Ancient Glass Blog of The Allaire Collection

SQUARE ROMAN GLASS BOTTLE

Posted in Uncategorized by Allaire Collection of Glass on May 13, 2020

Square Roman Bottle

of

 Henk-Martin Goldschmidt collection

Date: 1st century AD  Dimensions: Height: 10.4 cm, 5.4 cm x 5.4 cm, Weight: 89 g

 Description:

Bottle or jug of translucent sea-green glass. Square body with horizontal shoulder, rounded to the four straight walls. Cylindrical neck. Flaring mouth with inwardly folded rim. Solid and very wide strap handle with fine ribs applied on the edge of shoulder, folded with sharp angle toward neck and folded again below attachment to middle of neck. Because of the sharpness of the celery handle this is classified as an early bottle: 1st century. Flat base, slightly indented, with base-mark of four leaves arranged crosswise.

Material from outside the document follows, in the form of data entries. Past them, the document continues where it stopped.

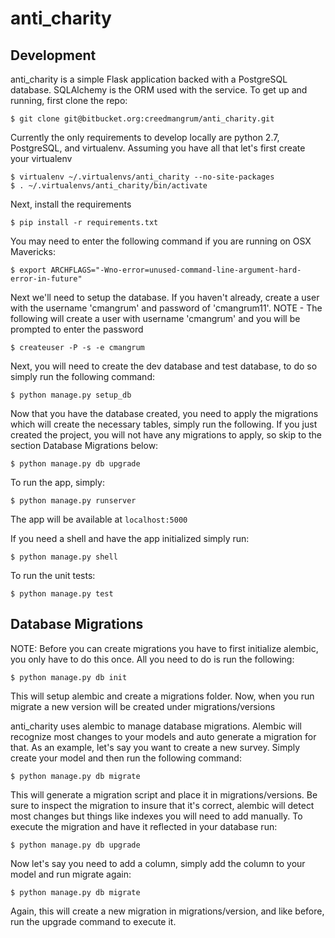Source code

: # anti_charity

## Development

anti_charity is a simple Flask application backed with a PostgreSQL database.  SQLAlchemy is the ORM used with the
service.  To get up and running, first clone the repo:

    $ git clone git@bitbucket.org:creedmangrum/anti_charity.git

Currently the only requirements to develop locally are python 2.7, PostgreSQL, and virtualenv.  Assuming you have all
that let's first create your virtualenv

    $ virtualenv ~/.virtualenvs/anti_charity --no-site-packages
    $ . ~/.virtualenvs/anti_charity/bin/activate

Next, install the requirements

    $ pip install -r requirements.txt

You may need to enter the following command if you are running on OSX Mavericks:

    $ export ARCHFLAGS="-Wno-error=unused-command-line-argument-hard-error-in-future"

Next we'll need to setup the database.  If you haven't already, create a user with the username 'cmangrum' and password
of 'cmangrum11'.  NOTE - The following will create a user with username 'cmangrum' and you will be prompted to enter the
password

    $ createuser -P -s -e cmangrum

Next, you will need to create the dev database and test database, to do so simply run the following command:

    $ python manage.py setup_db

Now that you have the database created, you need to apply the migrations which will create the necessary tables, simply run the following. If you just created the project, you will not have any migrations to apply, so skip to the section Database Migrations below:

    $ python manage.py db upgrade

To run the app, simply:

    $ python manage.py runserver

The app will be available at `localhost:5000`

If you need a shell and have the app initialized simply run:

    $ python manage.py shell

To run the unit tests:

    $ python manage.py test

## Database Migrations

NOTE: Before you can create migrations you have to first initialize alembic, you only have to do this once.  All you
need to do is run the following:

    $ python manage.py db init

This will setup alembic and create a migrations folder.  Now, when you run migrate a new version will be created under
migrations/versions

anti_charity uses alembic to manage database migrations.  Alembic will recognize most changes to your models and
auto generate a migration for that.  As an example, let's say you want to create a new survey.  Simply create your model
and then run the following command:

    $ python manage.py db migrate

This will generate a migration script and place it in migrations/versions.  Be sure to inspect the migration to insure
that it's correct, alembic will detect most changes but things like indexes you will need to add manually.  To execute
the migration and have it reflected in your database run:

    $ python manage.py db upgrade

Now let's say you need to add a column, simply add the column to your model and run migrate again:

    $ python manage.py db migrate

Again, this will create a new migration in migrations/version, and like before, run the upgrade command to execute it.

This is an example of a common type of storage bottle within the Roman empire. The square shape facilitates easy transportation while the capacity fits the measuring roman system (see further). The decorations on the bottom are marks referring to the maker and / or location of production.

Condition:

Excellent, no damage, spectacular iridescence.

 Technique:

Body mould-blown, neck and mouth free-blown. Eleven-ribbed handle applied, so-called celery handle. Pontil mark. Isings 1957, form 50a; Handle Fleming 1999, p. 63: type 86-35-27

Remark:

The capacity is 175 ml which represents 1/3 sentarius, because 1 sentarius stands for 546 ml and 48 sentarii equalizes one amphora.

Origin:

Possibly northwest part of Roman Empire, probably Rhineland. Characteristic of mould-blown pieces are the sharp edges and the base mark. A comparable bottle with the same base mark of four leaves was discovered in a tomb in Switzerland, found in Döttingen in a tomb between Klingnau and Döttingen, now in the Musée National Suisse (inv. A-4371, Foy 2001, no. CH 26a). So found not so far from the Rhineland (Germania Superior).

France, Poitiers, départment Vienne, Nécropole des Dunes

In the trilogy of the AFAV (Association Francaise pour l’Archeologie du Verre) in volume 2 very similar bottles are described and shown on pages 273 to 282, all from Croatia. The description in the reference states under floral motifs on bottles from Croatia: CRO-SP 7 (pl. 2) Asseria, Podfrade at Benkovac. Square bottle with single small handle made of transparent glass with greenish blue (same glass description as given in the Dos Winkel catalogue). Geometric decoration: four radial petals on slightly concave bottom.

This color of translucent sea-green glass is typical for production in e.g. the Rhineland region. But, especially, these square bottles were designed to be transported in an efficient way. So it makes sense to find them at various sites within the Roman empire.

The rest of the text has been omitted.